Having become a trained soldier, I was eligible for various courses and I was signed up for my HGV licence for rigid lorries and provisionally booked onto a military plant-operators’ course.
Then I got knocked off my bike; my pelvis was quite badly broken and I had to leave the TA.
While I loved being a TA soldier, this has cost me some real money; my TA pay and all the other benefits that go with it, and I now cannot do my HGV or my plant operators course unless I pay for it. I told my solicitor about this and he has said the courts are not particularly interested in the loss of a hobby but I might get some extra money for ‘loss of amenity’, whatever that is.
I want my TA pay and I want those courses and I think the insurance company should pay for them. Am I right or am I greedy?
You are right, and you are not greedy. I’m aware of the selection process you went through, it is an extremely tough course and you are rightly proud of your achievement.
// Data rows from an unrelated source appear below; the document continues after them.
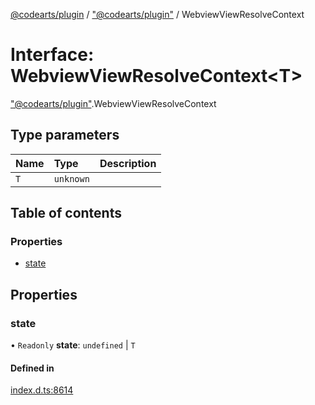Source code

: [@codearts/plugin](../README.md) / ["@codearts/plugin"](../modules/_codearts_plugin_.md) / WebviewViewResolveContext

# Interface: WebviewViewResolveContext<T\>

["@codearts/plugin"](../modules/_codearts_plugin_.md).WebviewViewResolveContext

## Type parameters

| Name | Type | Description |
| :------ | :------ | :------ |
| `T` | `unknown` |  |

## Table of contents

### Properties

- [state](codearts_plugin_.WebviewViewResolveContext.md#state)

## Properties

### state

• `Readonly` **state**: `undefined` \| `T`

#### Defined in

[index.d.ts:8614](https://github.com/huaweicloud/cloudide-plugin-api/blob/d4de966/index.d.ts#L8614)
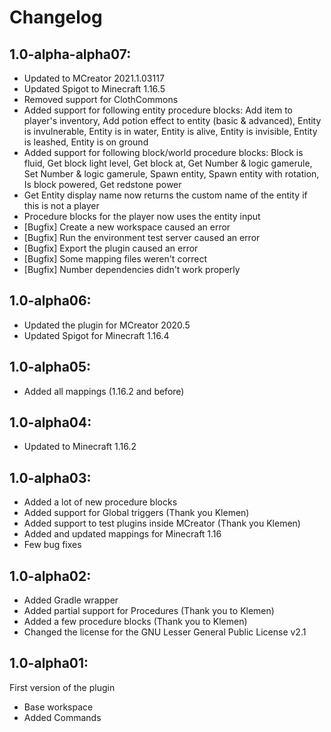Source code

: # Changelog

## 1.0-alpha-alpha07:
* Updated to MCreator 2021.1.03117
* Updated Spigot to Minecraft 1.16.5
* Removed support for ClothCommons
* Added support for following entity procedure blocks: Add item to player's inventory, Add potion effect to entity (basic & advanced), Entity is invulnerable, Entity is in water, Entity is alive, Entity is invisible, Entity is leashed, Entity is on ground
* Added support for following block/world procedure blocks: Block is fluid, Get block light level, Get block at, Get Number & logic gamerule, Set Number & logic gamerule, Spawn entity, Spawn entity with rotation, Is block powered, Get redstone power 
* Get Entity display name now returns the custom name of the entity if this is not a player
* Procedure blocks for the player now uses the entity input
* [Bugfix] Create a new workspace caused an error
* [Bugfix] Run the environment test server caused an error
* [Bugfix] Export the plugin caused an error
* [Bugfix] Some mapping files weren't correct
* [Bugfix] Number dependencies didn't work properly

## 1.0-alpha06:
* Updated the plugin for MCreator 2020.5
* Updated Spigot for Minecraft 1.16.4

## 1.0-alpha05:
* Added all mappings (1.16.2 and before)

## 1.0-alpha04:
* Updated to Minecraft 1.16.2

## 1.0-alpha03:
* Added a lot of new procedure blocks
* Added support for Global triggers (Thank you Klemen)
* Added support to test plugins inside MCreator (Thank you Klemen)
* Added and updated mappings for Minecraft 1.16
* Few bug fixes

## 1.0-alpha02:
* Added Gradle wrapper
* Added partial support for Procedures (Thank you to Klemen)
* Added a few procedure blocks (Thank you to Klemen)
* Changed the license for the GNU Lesser General Public License v2.1

## 1.0-alpha01:
First version of the plugin
* Base workspace
* Added Commands
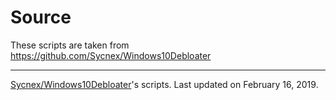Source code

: # Source
These scripts are taken from https://github.com/Sycnex/Windows10Debloater

---
[Sycnex/Windows10Debloater](https://github.com/Sycnex/Windows10Debloater)'s scripts. Last updated on February 16, 2019.
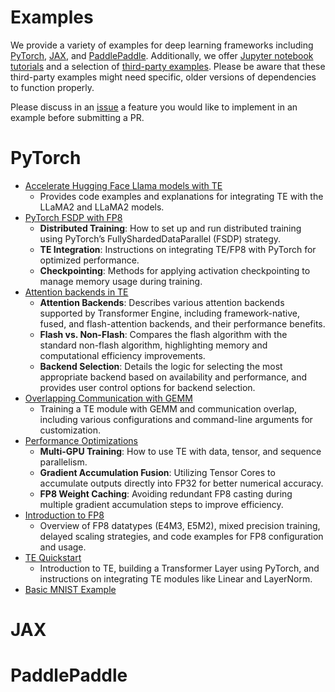 # Examples

We provide a variety of examples for deep learning frameworks including [PyTorch](https://github.com/huggingface/transformers/tree/main/examples/pytorch), [JAX](https://jax.readthedocs.io/en/latest/), and [PaddlePaddle](https://github.com/PaddlePaddle/Paddle). 
Additionally, we offer [Jupyter notebook tutorials](https://github.com/NVIDIA/TransformerEngine/tree/main/docs/examples) and a selection of [third-party examples](). Please be aware that these third-party examples might need specific, older versions of dependencies to function properly.

Please discuss in an [issue](https://github.com/NVIDIA/TransformerEngine/issues) a feature you would like to implement in an example before submitting a PR.

# PyTorch

- [Accelerate Hugging Face Llama models with TE](https://github.com/NVIDIA/TransformerEngine/blob/main/docs/examples/te_llama/tutorial_accelerate_hf_llama_with_te.ipynb)
  - Provides code examples and explanations for integrating TE with the LLaMA2 and LLaMA2 models.
- [PyTorch FSDP with FP8](https://github.com/NVIDIA/TransformerEngine/tree/main/examples/pytorch/fsdp)
  - **Distributed Training**: How to set up and run distributed training using PyTorch’s FullyShardedDataParallel (FSDP) strategy.
  - **TE Integration**: Instructions on integrating TE/FP8 with PyTorch for optimized performance.
  - **Checkpointing**: Methods for applying activation checkpointing to manage memory usage during training.
- [Attention backends in TE](https://github.com/NVIDIA/TransformerEngine/blob/main/docs/examples/attention/attention.ipynb)
  - **Attention Backends**: Describes various attention backends supported by Transformer Engine, including framework-native, fused, and flash-attention backends, and their performance benefits.
  - **Flash vs. Non-Flash**: Compares the flash algorithm with the standard non-flash algorithm, highlighting memory and computational efficiency improvements.
  - **Backend Selection**: Details the logic for selecting the most appropriate backend based on availability and performance, and provides user control options for backend selection.
- [Overlapping Communication with GEMM](https://github.com/NVIDIA/TransformerEngine/tree/main/examples/pytorch/comm_gemm_overlap)
  - Training a TE module with GEMM and communication overlap, including various configurations and command-line arguments for customization.
- [Performance Optimizations](https://github.com/NVIDIA/TransformerEngine/blob/main/docs/examples/advanced_optimizations.ipynb)
  - **Multi-GPU Training**: How to use TE with data, tensor, and sequence parallelism.
  - **Gradient Accumulation Fusion**: Utilizing Tensor Cores to accumulate outputs directly into FP32 for better numerical accuracy.
  - **FP8 Weight Caching**: Avoiding redundant FP8 casting during multiple gradient accumulation steps to improve efficiency.
- [Introduction to FP8](https://github.com/NVIDIA/TransformerEngine/blob/main/docs/examples/fp8_primer.ipynb)
  - Overview of FP8 datatypes (E4M3, E5M2), mixed precision training, delayed scaling strategies, and code examples for FP8 configuration and usage.
- [TE Quickstart](https://github.com/NVIDIA/TransformerEngine/blob/main/docs/examples/quickstart.ipynb)
  - Introduction to TE, building a Transformer Layer using PyTorch, and instructions on integrating TE modules like Linear and LayerNorm.
- [Basic MNIST Example](https://github.com/NVIDIA/TransformerEngine/tree/main/examples/pytorch/mnist)

# JAX

# PaddlePaddle
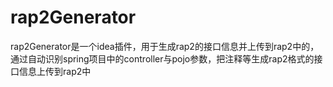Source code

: rap2Generator
============

rap2Generator是一个idea插件，用于生成rap2的接口信息并上传到rap2中的，通过自动识别spring项目中的controller与pojo参数，把注释等生成rap2格式的接口信息上传到rap2中
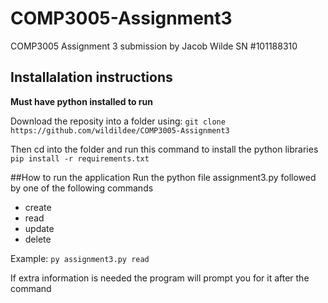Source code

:# COMP3005-Assignment3
COMP3005 Assignment 3 submission by Jacob Wilde SN #101188310

## Installalation instructions
**Must have python installed to run**

Download the reposity into a folder using:
`git clone https://github.com/wildildee/COMP3005-Assignment3`

Then cd into the folder and run this command to install the python libraries
`pip install -r requirements.txt`

##How to run the application
Run the python file assignment3.py followed by one of the following commands

 - create
 - read
 - update
 - delete

Example: `py assignment3.py read`

If extra information is needed the program will prompt you for it after the command
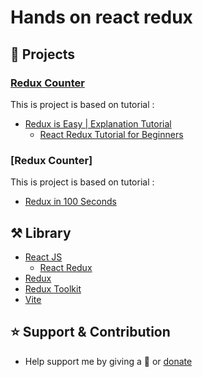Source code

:# Hands on react redux

## 💼 Projects

### [Redux Counter](projects/redux-is-easy-explanation-tutorial)

This is project is based on tutorial :
- [Redux is Easy | Explanation Tutorial](https://www.youtube.com/watch?v=I0orEUD5I6A)
  - [React Redux Tutorial for Beginners](https://www.valentinog.com/blog/react-redux-tutorial-beginners/)

### [Redux Counter]

This is project is based on tutorial :
- [Redux in 100 Seconds](https://www.youtube.com/watch?v=_shA5Xwe8_4)

## ⚒️ Library

- [React JS](https://reactjs.org/)
  - [React Redux](https://react-redux.js.org/)
- [Redux](https://redux.js.org/)
- [Redux Toolkit](https://redux-toolkit.js.org/)
- [Vite](https://vitejs.dev/)

## ⭐️ Support & Contribution
- Help support me by giving a 🌟 or [donate][website]

[website]: https://agung2001.github.io
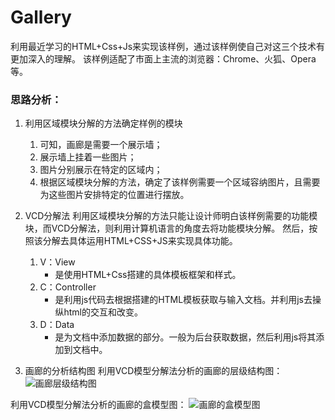 # Gallery
利用最近学习的HTML+Css+Js来实现该样例，通过该样例使自己对这三个技术有更加深入的理解。
该样例适配了市面上主流的浏览器：Chrome、火狐、Opera等。 

### 思路分析：

1. 利用区域模块分解的方法确定样例的模块
   1. 可知，画廊是需要一个展示墙；
   2. 展示墙上挂着一些图片；
   3. 图片分别展示在特定的区域内；
   4. 根据区域模块分解的方法，确定了该样例需要一个区域容纳图片，且需要为这些图片安排特定的位置进行摆放。

2. VCD分解法
利用区域模块分解的方法只能让设计师明白该样例需要的功能模块，而VCD分解法，则利用计算机语言的角度去将功能模块分解。
然后，按照该分解去具体运用HTML+CSS+JS来实现具体功能。
   1. V：View 
      - 是使用HTML+Css搭建的具体模板框架和样式。 
   2. C：Controller
      -  是利用js代码去根据搭建的HTML模板获取与输入文档。并利用js去操纵html的交互和改变。
   3. D：Data
      - 是为文档中添加数据的部分。一般为后台获取数据，然后利用js将其添加到文档中。
      
3. 画廊的分析结构图
利用VCD模型分解法分析的画廊的层级结构图：
![画廊层级结构图](https://github.com/under-side/Gallery/blob/master/%E8%B5%84%E6%96%99/%E5%B1%82%E7%BA%A7%E7%BB%93%E6%9E%84.png "画廊的层级结构图")

利用VCD模型分解法分析的画廊的盒模型图：
![画廊的盒模型图](https://github.com/under-side/Gallery/blob/master/%E8%B5%84%E6%96%99/%E7%94%BB%E5%BB%8A%E7%9B%92%E6%A8%A1%E5%9E%8B.png "画廊的盒模型图")
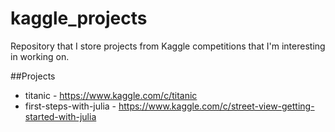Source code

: # kaggle_projects
Repository that I store projects from Kaggle competitions that I'm interesting in working on.


##Projects
* titanic - https://www.kaggle.com/c/titanic
* first-steps-with-julia - https://www.kaggle.com/c/street-view-getting-started-with-julia
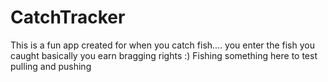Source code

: # CatchTracker
This is a fun app created for when you catch fish.... you enter the fish you caught basically you earn bragging rights :)
Fishing
something here to test pulling and pushing
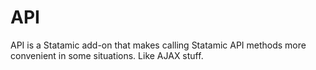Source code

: # API
API is a Statamic add-on that makes calling Statamic API methods more convenient in some situations. Like AJAX stuff.
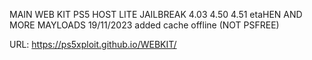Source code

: MAIN WEB KIT PS5 HOST LITE JAILBREAK 4.03 4.50 4.51 etaHEN AND MORE MAYLOADS
19/11/2023 added cache offline  (NOT PSFREE)


URL: https://ps5xploit.github.io/WEBKIT/


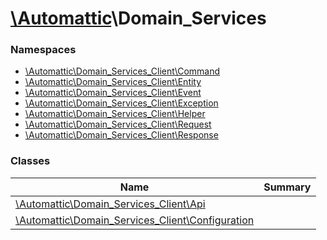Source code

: # [\Automattic](../namespaces/automattic.md)\Domain_Services

### Namespaces

* [\Automattic\Domain_Services_Client\Command](../namespaces/automattic-domain-services-command.md)
* [\Automattic\Domain_Services_Client\Entity](../namespaces/automattic-domain-services-entity.md)
* [\Automattic\Domain_Services_Client\Event](../namespaces/automattic-domain-services-event.md)
* [\Automattic\Domain_Services_Client\Exception](../namespaces/automattic-domain-services-exception.md)
* [\Automattic\Domain_Services_Client\Helper](../namespaces/automattic-domain-services-helper.md)
* [\Automattic\Domain_Services_Client\Request](../namespaces/automattic-domain-services-request.md)
* [\Automattic\Domain_Services_Client\Response](../namespaces/automattic-domain-services-response.md)

### Classes

| Name | Summary |
|------|---------|
| [\Automattic\Domain_Services_Client\Api](../classes/Automattic-Domain-Services-Api.md) |  |
| [\Automattic\Domain_Services_Client\Configuration](../classes/Automattic-Domain-Services-Configuration.md) |  |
You were clearly a dedicated TA soldier to put yourself, successfully, through that course.
Your solicitor is just plain wrong. The measure of damages in almost every jurisdiction in the world is that the wrongdoer must place his victim in as close a position as money allows to what their pre-injury position would have been. This concept of law goes back to the Roman Empire, so I would have hoped that your solicitor might be aware of it. Apparently not. I did check and he is a solicitor, which surprised me. Maybe he sat next to a clever person in his exams…
Your claim is easy to prove; your solicitor needs a statement from your Commanding Officer. In that, your CO needs to confirm that you were booked on for the HGV course and the plant operators’ course. It would be helpful if he would say what the average duration of service for a TA soldier in your unit is. Your solicitor then needs to start doing some work, including showing the costs of the civilian HGV and plant operators’ equivalent course, which will form part of your damages. Google should do it.
Loss of Amenity is an additional award which the courts place on people who have sustained an unusual loss as a result of an injury which cannot be reconciled by money.
Your loss can be very easily calculated as your loss of TA pay, which you told me was for a minimum of three of four training nights a month, at least one but usually two training weekends a month, one trade-specific course of about a fortnight, annual training camp and a tax-free ‘bounty’. By my reckoning, that comes to close to £3000 a year, and you have lost it.
If your CO says that the average engagement in the unit is, say, six years then you are looking at £18,000, with a bit of adjustment for inflation and interest. You also have the loss of amenity because you worked very hard indeed to join your unit and I think most Judges would stick £5000 on to your award because you put yourself through such a grim selection process to get to where you were. The civilian costs of your courses are recoverable as a matter of law, so long as the evidence supports it.
Get yourself a new solicitor. This answer is one which a bright second year undergraduate in law would be able to give you. A solicitor should be able to gather evidence and understand basic concepts of the law of damages. After all, it is their job. Your solicitor is either lazy or useless. Finally, you are not being greedy.